Deephaven input tables offer a powerful, flexible, and easy API to add your own dynamic data sources. The input table API is exposed over gRPC.

This blog demonstrates the feature's use in a remote Java client, but input tables can also be enabled directly from the server (via Application Mode) or via a script session in the web IDE. The examples below could readily be adapted to work with the JS client, or (in the future) with the Python or C++ client (or, any other language with gRPC support).

Once you've added your input table integration, you can use all the powerful features that Deephaven tables inherit: joining, filtering, sorting, manipulating, grouping, aggregating, embedding Python functions, and much more. They become just another source table in the directed acyclic graph of your live, updating query.

Types

An input table is a live, updating table where data can be added programmatically. Conceptually, it's similar to an SQL INSERT or MERGE statement; but as you'll see, it services use-cases well-suited to Deephaven's streaming core competencies.
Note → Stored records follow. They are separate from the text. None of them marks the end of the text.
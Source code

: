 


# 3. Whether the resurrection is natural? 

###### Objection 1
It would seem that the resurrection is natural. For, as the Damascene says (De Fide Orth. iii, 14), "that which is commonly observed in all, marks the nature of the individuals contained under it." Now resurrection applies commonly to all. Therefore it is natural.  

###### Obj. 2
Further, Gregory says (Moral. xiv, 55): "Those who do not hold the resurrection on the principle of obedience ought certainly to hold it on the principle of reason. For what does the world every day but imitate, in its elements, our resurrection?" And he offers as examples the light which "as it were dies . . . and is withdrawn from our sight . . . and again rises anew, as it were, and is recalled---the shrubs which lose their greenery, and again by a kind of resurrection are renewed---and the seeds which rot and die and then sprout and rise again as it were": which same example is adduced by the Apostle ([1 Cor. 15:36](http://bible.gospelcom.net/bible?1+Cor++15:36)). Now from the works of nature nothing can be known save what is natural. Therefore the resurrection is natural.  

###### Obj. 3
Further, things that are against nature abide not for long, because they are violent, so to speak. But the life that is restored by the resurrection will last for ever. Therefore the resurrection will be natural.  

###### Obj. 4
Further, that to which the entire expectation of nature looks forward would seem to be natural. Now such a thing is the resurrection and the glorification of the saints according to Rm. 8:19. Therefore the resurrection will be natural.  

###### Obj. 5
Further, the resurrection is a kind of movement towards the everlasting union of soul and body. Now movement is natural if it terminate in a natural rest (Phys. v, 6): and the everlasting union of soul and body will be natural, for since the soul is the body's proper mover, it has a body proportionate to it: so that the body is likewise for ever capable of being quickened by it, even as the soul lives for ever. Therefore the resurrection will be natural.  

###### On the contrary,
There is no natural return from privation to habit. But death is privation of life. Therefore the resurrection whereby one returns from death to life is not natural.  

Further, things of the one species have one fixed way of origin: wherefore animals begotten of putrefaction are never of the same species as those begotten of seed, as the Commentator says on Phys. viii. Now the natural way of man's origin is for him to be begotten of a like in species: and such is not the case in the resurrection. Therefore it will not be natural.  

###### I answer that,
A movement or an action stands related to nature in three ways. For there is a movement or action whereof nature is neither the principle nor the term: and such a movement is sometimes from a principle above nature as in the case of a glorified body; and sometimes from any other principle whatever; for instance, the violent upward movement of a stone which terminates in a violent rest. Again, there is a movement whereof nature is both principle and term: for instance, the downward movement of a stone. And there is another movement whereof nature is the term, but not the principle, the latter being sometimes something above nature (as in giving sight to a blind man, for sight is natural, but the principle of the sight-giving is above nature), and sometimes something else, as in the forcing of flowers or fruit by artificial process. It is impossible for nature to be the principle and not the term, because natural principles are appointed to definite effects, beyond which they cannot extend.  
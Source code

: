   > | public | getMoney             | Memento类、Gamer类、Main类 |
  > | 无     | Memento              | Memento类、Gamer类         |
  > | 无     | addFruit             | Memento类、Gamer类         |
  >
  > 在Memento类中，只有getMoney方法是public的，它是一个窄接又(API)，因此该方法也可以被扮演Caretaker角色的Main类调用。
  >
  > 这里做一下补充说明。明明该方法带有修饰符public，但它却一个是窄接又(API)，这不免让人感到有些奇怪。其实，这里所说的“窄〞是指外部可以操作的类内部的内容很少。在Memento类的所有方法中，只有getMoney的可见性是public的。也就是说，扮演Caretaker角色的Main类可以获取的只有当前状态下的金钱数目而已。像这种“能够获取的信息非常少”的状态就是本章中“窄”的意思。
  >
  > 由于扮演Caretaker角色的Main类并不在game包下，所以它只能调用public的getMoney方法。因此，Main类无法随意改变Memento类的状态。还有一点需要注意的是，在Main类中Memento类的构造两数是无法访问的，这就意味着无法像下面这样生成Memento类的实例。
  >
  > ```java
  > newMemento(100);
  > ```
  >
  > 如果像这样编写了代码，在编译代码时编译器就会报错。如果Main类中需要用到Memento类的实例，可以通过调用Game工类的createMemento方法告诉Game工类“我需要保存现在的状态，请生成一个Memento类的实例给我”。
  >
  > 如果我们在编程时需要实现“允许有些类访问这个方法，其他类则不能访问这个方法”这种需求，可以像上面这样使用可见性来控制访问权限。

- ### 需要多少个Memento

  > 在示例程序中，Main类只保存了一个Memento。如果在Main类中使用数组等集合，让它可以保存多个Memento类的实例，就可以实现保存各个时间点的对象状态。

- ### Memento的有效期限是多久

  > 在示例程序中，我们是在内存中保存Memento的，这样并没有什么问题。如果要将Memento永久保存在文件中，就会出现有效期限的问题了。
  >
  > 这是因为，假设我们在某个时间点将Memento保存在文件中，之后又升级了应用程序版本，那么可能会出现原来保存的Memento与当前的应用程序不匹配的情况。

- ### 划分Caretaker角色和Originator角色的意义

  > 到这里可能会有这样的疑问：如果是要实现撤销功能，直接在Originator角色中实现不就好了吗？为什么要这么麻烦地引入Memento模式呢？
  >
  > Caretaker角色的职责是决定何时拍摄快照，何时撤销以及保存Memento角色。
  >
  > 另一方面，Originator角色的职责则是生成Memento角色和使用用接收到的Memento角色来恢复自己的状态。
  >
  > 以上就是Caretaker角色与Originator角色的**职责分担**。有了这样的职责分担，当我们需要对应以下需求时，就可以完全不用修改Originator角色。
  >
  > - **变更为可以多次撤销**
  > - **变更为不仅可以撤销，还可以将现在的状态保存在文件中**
There are currently two types of input tables:

  1. An append-only input table. These input tables append all new rows to the end of the table. They are suitable for use cases where a full history of updates is needed. For example, an event-sourced audit log, an IOT event stream, or a social media feed.

  2. A key-backed input table. These input tables have key-columns (zero or more). A new row is appended if the key is new, and an existing row is updated if the key already exists. (It is also possible to delete rows based on the key.) These are suitable for use-cases where (i) there is an important key associated with the data, and (ii) the full history of updates is not needed. A top-of-book price feed keyed by the symbol name, the current weather keyed by city name, or the live score of a baseball game keyed by the team names are all relevant examples. It's also possible to have an empty key (zero columns); for example, the state of a single light switch.

Create Input Table Request

A remote client can create an input table with a Create Input Table Request RPC. The most important part is the definition, which may be specified by an Arrow Schema (which describes column names and types), or by referencing the definition of an existing table. For the key-backed input table, the key-columns are also important.

The Java client has InMemoryAppendOnlyInputTable and InMemoryKeyBackedInputTable classes to represent each respective type of input table.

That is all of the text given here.